Porträt Yuri Bashmet

Aus der Witzecke geholt

Yuri Bashmet hat der Viola ein neues Image verpasst. Doch auch zum Dirigierstock greift der Bratscher gerne mal

© Oleg Nachinkin

Yuri Bashmet

Yuri Bashmet

Paganini der Bratsche oder auch schlicht Mr. Bratsche: Schon seine inoffiziellen Ehrentitel künden von der einzigartigen Musikerpersönlichkeit Yuri Bashmets. Kein Wunder, war er allein es doch, der die Viola aus dem Orchesterverbund und den kammermusikalischen Formationen herausholte und sie zu einem Soloinstrument von gleichem Rang wie Violine und Cello werden ließ.
Ihre Initialzündung erfuhr diese Emanzipation „seines“ Instruments schon während seines Studiums am Moskauer Konservatorium in den 70er Jahren. Es war jene Zeit, als der junge Student in den heiligen Hallen den ganz Großen ihres Fachs über den Weg lief: Leonid Kogan, David Oistrach, Mstislaw Rostropowitsch, Emil Giles. Bashmet wollte mehr erfahren und habe so stets artig gegrüßt, erinnert er sich: Von Kogan keine Reaktion, Oistrach erkundigte sich wenigstens freundlich-distanziert über die Studienrichtung. Nur Rostropowitsch reagierte mit spontaner Herzlichkeit: „Ja grüß Dich, Alter! Komm doch in meine Klasse zuhören!“ In diesem hehren Umfeld von Violine und Cello habe er sich damals die Frage gestellt, warum seine Bratsche nicht auch dazugehöre – und begann gezielt an einer Solistenlaufbahn zu arbeiten. Als der Russe dann 1976 den Internationalen Viola-Wettbewerb in München gewann, war das der Durchbruch.

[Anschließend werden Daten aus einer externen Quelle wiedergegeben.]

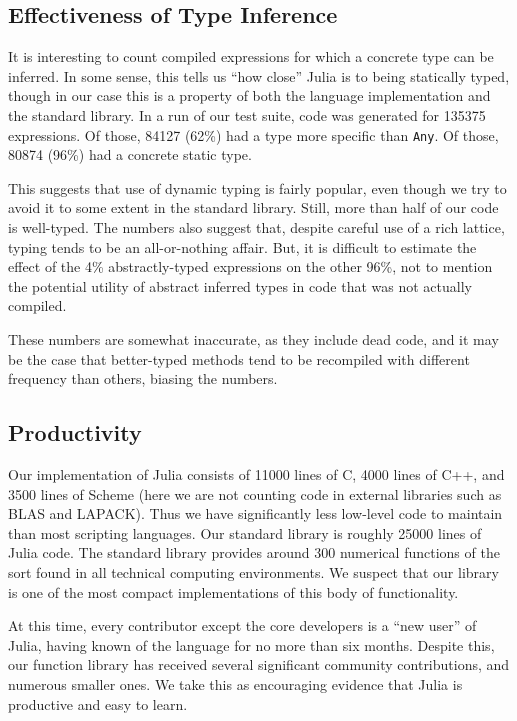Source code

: \documentclass[9pt]{sigplanconf}
\begin{document}
\subsection{Effectiveness of Type Inference}

It is interesting to count compiled expressions for which
a concrete type can be inferred. In some sense, this tells us ``how close''
Julia is to being statically typed, though in our case this is a property
of both the language implementation and the standard library.
In a run of our test suite, code was generated for 135375 expressions.
Of those, 84127 (62\%) had a type more specific than {\tt Any}. Of those,
80874 (96\%) had a concrete static type.

This suggests that use of dynamic typing is fairly popular, even though
we try to avoid it to some extent in the standard library. Still, more
than half of our code is well-typed. The numbers also suggest that,
despite careful use of a rich lattice, typing tends to be an all-or-nothing
affair. But, it is difficult to estimate the effect of the 4\%
abstractly-typed expressions on the other 96\%, not to mention the potential
utility of abstract inferred types in code that was not actually
compiled.

These numbers are somewhat inaccurate, as they include dead code, and
it may be the case that better-typed methods tend to be recompiled with
different frequency than others, biasing the numbers.


\subsection{Productivity}

Our implementation of Julia consists of 11000 lines of C, 4000 lines
of C++, and 3500 lines of Scheme (here we are not counting code in
external libraries such as BLAS and LAPACK).  Thus we have
significantly less low-level code to maintain than most scripting
languages.  Our standard library is roughly 25000 lines of Julia code.
The standard library provides around 300 numerical functions of the
sort found in all technical computing environments. We suspect that
our library is one of the most compact implementations of this body of
functionality.

At this time, every contributor except the core developers is a ``new
user'' of Julia, having known of the language for no more than six
months.  Despite this, our function library has received several
significant community contributions, and numerous smaller ones. We
take this as encouraging evidence that Julia is productive and easy to
learn.
\end{document}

Neue Kompositionen für die Bratsche

Bashmet war der erste Bratscher, der in den berühmten Konzertsälen der Welt zu Solorecitals eingeladen wurde und bis heute für volle Häuser sorgt. Die hagere Gestalt im schwarzen Longshirt, das schwarze Haar schon nach wenigen Bogenstrichen auf seiner kostbaren Testore-Viola aus dem Jahr 1758 wirr ins Gesicht hängend, die Adleraugen fixiert auf das Notenblatt oder sein Instrument: So ist er zu einer Marke für seine Kunst geworden. Und er hat andere seines Fachs animiert, ihm zu folgen und zeitgenössische Komponisten von Schnittke bis Turnage angeregt, Werke für sein Instrument zu schreiben. Und dem sehr bescheidenen klassischen und romantischen Repertoire für Solobratsche begegnete der Künstler durch Arrangements anderer Werke.

Stets neugierig, stets auf der Suche begann Bashmet zudem zu dirigieren: Den Anfang machte das Kammerensemble Moskauer Solisten, dem er seit dessen Neubildung 1992 als künstlerischer Leiter vorsteht; doch schon bald baten ihn weltweit die bedeutendsten Orchester ans Dirigentenpult. Sein Dirigierstil ist dabei absolut unspektakulär: Kein raffiniertes Jonglieren aus dem Handgelenk, kein virtuoses Fingerspiel, vielmehr kleine, sehr präzise Gesten, ab und zu ein ausgefahrener Arm – ganz seiner Persönlichkeit als wachsamer Zeitgenosse entsprechend.
Eben diese lässt ihn auch das Geschehen jenseits der Musik verfolgen – und sich einsetzen für das, was er für gut und richtig hält. Er ist Mitglied des Kunstrats des Kreml und gern gesehener Teilnehmer in Fernseh-Diskussionsrunden, Professor am Moskauer Konservatorium und in Lvov; zumindest bis vor kurzem, denn nach seiner Unterstützung für die russische Annexion der Krim verbannten ihn die Lemberger aus dem Institut seiner ersten musikalischen Ausbildung. Ganz er selbst darf Bashmet hingegen in seiner eigenen TV-Sendung „Traumbahnhof“ sein – als Musiker: Da erlebt der Zuschauer Begegnungen, musikalisch-poetische Offenbarungen, da singt gleichsam die Seele mit. „Singen ist das Fundament zur Musik in allen Dingen“ wusste schon Telemann. Wenn Bashmet Musik macht, dann ist das stets ein Singen.